UNITED NATIONS — As if the pressures to balance international interests inside Turtle Bay are not enough, a Washington trip Secretary-General Ban plans today may also involve tiptoeing over the nuances of American politics.

On the surface, the two-day trip to the capital is mostly a courtesy call. It will include an afternoon White House meeting with President Bush, followed by a short press conference, several meetings with key members of Congress, and an evening reception co-hosted by the new chairman of the House International Relations Committee, Rep. Tom Lantos, a Democrat of California, and by the top Republican on the Committee, Rep. Ileana Ros-Lehtinen, a Republican of Florida.

U.N. chiefs, while headquartered in New York, rarely escape Washington politics, and Mr. Ban will have to orient himself to new realities in Washington, where Democrats control Congress and Mr. Bush enters the last two years of his administration.

Mr. Ban, who refers to himself as a “bridge builder,” has reached out for advice from Americans of both parties and, in a rare move for a secretary-general, is considering recruiting at least one adviser identified as a Republican. That attempt was met with a lot of Turtle Bay “resistance” by insiders, said a Washington source who asked for anonymity.
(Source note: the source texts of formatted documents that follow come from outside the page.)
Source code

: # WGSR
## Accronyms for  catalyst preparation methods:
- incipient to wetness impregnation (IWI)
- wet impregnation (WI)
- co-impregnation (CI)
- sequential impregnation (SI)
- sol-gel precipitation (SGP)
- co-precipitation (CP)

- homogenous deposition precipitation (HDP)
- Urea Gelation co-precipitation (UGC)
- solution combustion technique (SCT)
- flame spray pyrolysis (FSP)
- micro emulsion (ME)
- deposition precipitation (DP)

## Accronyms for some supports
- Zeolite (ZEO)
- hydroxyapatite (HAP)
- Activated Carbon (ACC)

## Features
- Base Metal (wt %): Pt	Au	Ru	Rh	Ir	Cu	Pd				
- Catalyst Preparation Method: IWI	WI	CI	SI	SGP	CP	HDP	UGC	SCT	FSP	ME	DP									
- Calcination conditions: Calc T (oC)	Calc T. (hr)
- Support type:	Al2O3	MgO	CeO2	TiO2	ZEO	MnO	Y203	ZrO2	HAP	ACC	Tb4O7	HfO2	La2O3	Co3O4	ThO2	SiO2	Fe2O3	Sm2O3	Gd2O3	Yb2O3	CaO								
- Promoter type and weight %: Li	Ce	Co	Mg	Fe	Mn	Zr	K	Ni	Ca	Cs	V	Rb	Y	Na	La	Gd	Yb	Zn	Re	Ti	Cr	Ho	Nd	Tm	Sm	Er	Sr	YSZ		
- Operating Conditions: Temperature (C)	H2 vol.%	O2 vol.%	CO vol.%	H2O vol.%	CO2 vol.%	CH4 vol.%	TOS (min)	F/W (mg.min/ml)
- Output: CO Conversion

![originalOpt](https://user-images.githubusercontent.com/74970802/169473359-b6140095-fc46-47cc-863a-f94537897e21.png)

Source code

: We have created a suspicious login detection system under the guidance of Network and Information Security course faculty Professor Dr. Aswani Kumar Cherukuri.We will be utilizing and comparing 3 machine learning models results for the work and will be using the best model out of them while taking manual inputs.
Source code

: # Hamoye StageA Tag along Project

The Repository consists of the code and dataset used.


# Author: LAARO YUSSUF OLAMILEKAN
Both Democrats and Republicans will attend tonight’s reception in the Washington residence of a former member of the American mission to the United Nations, Esther Coopersmith.

A close personal friend of Mr. Ban’s predecessor, Kofi Annan, Mr. Lantos, will cohost, greeting Cabinet members, legislators, and the president of the International Monetary Fund. After meeting Mr. Ban twice before, Mr. Lantos discovered the two “share many interests, like U.N. reform,” Mr. Lantos’s spokeswoman, Lynne Weil, said.

The lone American joining Mr. Ban’s entourage today was a close adviser to Mr. Annan, Robert Orr. Hand-picked by the former U.N. administration to handle the transition period, Mr. Orr joined Turtle Bay after serving in Washington under the high-ranking Democratic foreign-affairs official, Richard Holbrooke.

It is not clear yet what role Mr. Orr will play in Mr. Ban’s administration, although he is said by insiders to be close to the new secretary-general.

Unlike Mr. Annan, who owed his tenure to the Clinton administration and who was heavily influenced by Mr. Holbrooke and the billionaire philanthropist and political funder George Soros, one of Mr. Ban’s crucial stops on his last year’s campaign for the U.N. post was Mr. Bush’s White House.

In September, after a first, inconclusive straw poll among the 15 members of the Security Council, Mr. Ban, who was then South Korea’s foreign minister, joined President Roh on a Washington trip. It was then that Mr. Roh convinced his American counterpart to back the Korean candidate. Mr. Bush even “dropped in” on one of Mr. Ban’s Washington meetings, and the two spoke for half an hour, according to a former Korean adviser. After that, the fate of the U.N. leadership was all but sealed.

Since then, Mr. Ban had often consulted the American ambassador to the United Nations, John Bolton, who was seen by Turtle Bay insiders as an enemy. Mr. Bolton left Turtle Bay in December after U.N. insiders campaigned against his Senate confirmation.

Mr. Annan’s former deputy, Mark Malloch Brown, said last week in an interview with British Channel 4 television that he did not think Mr. Bolton was “a very good ambassador,” and he added, “I was very pleased, in terms of sequence, that I could at least hold the door for him to go out first.”

Asked for response, Mr. Bolton told The New York Sun, “Who cares what he thinks?”

Many at the United Nations now believe that the Bush administration is wounded and can all but be ignored.

But while Mr. Ban told the Sun in an interview that he will seek “close dialogue with the Democratic leadership,” he also added that Republican “participation and understanding and support” are very important to him.